FugueSQL in 10 Minutes
Contents
FugueSQL in 10 Minutes#
Have questions? Chat with us on Github or Slack:
This is a short introduction of FugueSQL geared for new users. FugueSQL is the SQL interface for Fugue. The Fugue project aims to make big data effortless by accelerating iteration speed and providing a simpler interface for users to utilize distributed computing engines.
This tutorial only covers the SQL interface. For Python, check the Fugue API in 10 minutes section. Note that this is just an overview of the features, not a full tutorial.
FugueSQL is meant for SQL lovers who want to use their preferred grammar of choice on top of Pandas, Spark and Dask.
FugueSQL has also since extended to supporting SQL backends such as DuckDB and BigQuery. These allow data practitioners to create more modular pieces of SQL logic to iterate faster. This page shows the FugueSQL syntax, but for more specific examples on BigQuery, there is the BigQuery tutorial.
Installation#
There are two things to install. First is FugueSQL (which is separate from Fugue). Install it with:
pip install fugue[sql]
FugueSQL has a notebook extension for both Jupyter Notebooks and JupyterLab. This extension provides syntax highlighting. To install the extension, use pip:
pip install fugue-jupyter
and then to register the startup script:
fugue-jupyter install startup
See this documentation for more details.
Setup#
If you are using Jupyter lab and followed the installation instructions above, then the %%fsql
cell magic is already registered by default. Otherwise, it can be used using the following command where is_lab
indicates if you are using Jupyter Lab versus Classic Jupyter Notebooks. This setup()

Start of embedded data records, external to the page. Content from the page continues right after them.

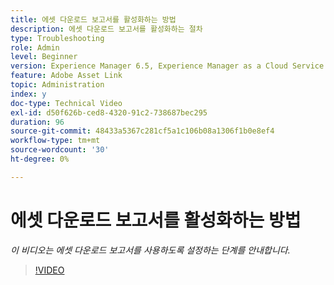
 ```yaml
---
title: 에셋 다운로드 보고서를 활성화하는 방법
description: 에셋 다운로드 보고서를 활성화하는 절차
type: Troubleshooting
role: Admin
level: Beginner
version: Experience Manager 6.5, Experience Manager as a Cloud Service
feature: Adobe Asset Link
topic: Administration
index: y
doc-type: Technical Video
exl-id: d50f626b-ced8-4320-91c2-738687bec295
duration: 96
source-git-commit: 48433a5367c281cf5a1c106b08a1306f1b0e8ef4
workflow-type: tm+mt
source-wordcount: '30'
ht-degree: 0%

---
```


# 에셋 다운로드 보고서를 활성화하는 방법

*이 비디오는 에셋 다운로드 보고서를 사용하도록 설정하는 단계를 안내합니다.*

>[!VIDEO](https://video.tv.adobe.com/v/3418284?quality=12&learn=on&captions=kor)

gives both the cell magic and the syntax highlighting.
from fugue_jupyter import setup
setup()
Standard SQL Compatible#
FugueSQL is meant for SQL users to work with Python DataFrames (Pandas, Spark, and Dask). FugueSQL is parsed and then executed on the underlying engine. For example, FugueSQL with Spark is run on top of SparkSQL and PySpark. We’ll see non-standard SQL commands later but for now, the important thing to note is that Fugue is compatible with standard SQL.
First, we define two Pandas DataFrames.
import pandas as pd
df = pd.DataFrame({"col1": ["A","A","A","B","B","B"], "col2": [1,2,3,4,5,6]})
df2 = pd.DataFrame({"col1": ["A", "B"], "col3": [1, 2]})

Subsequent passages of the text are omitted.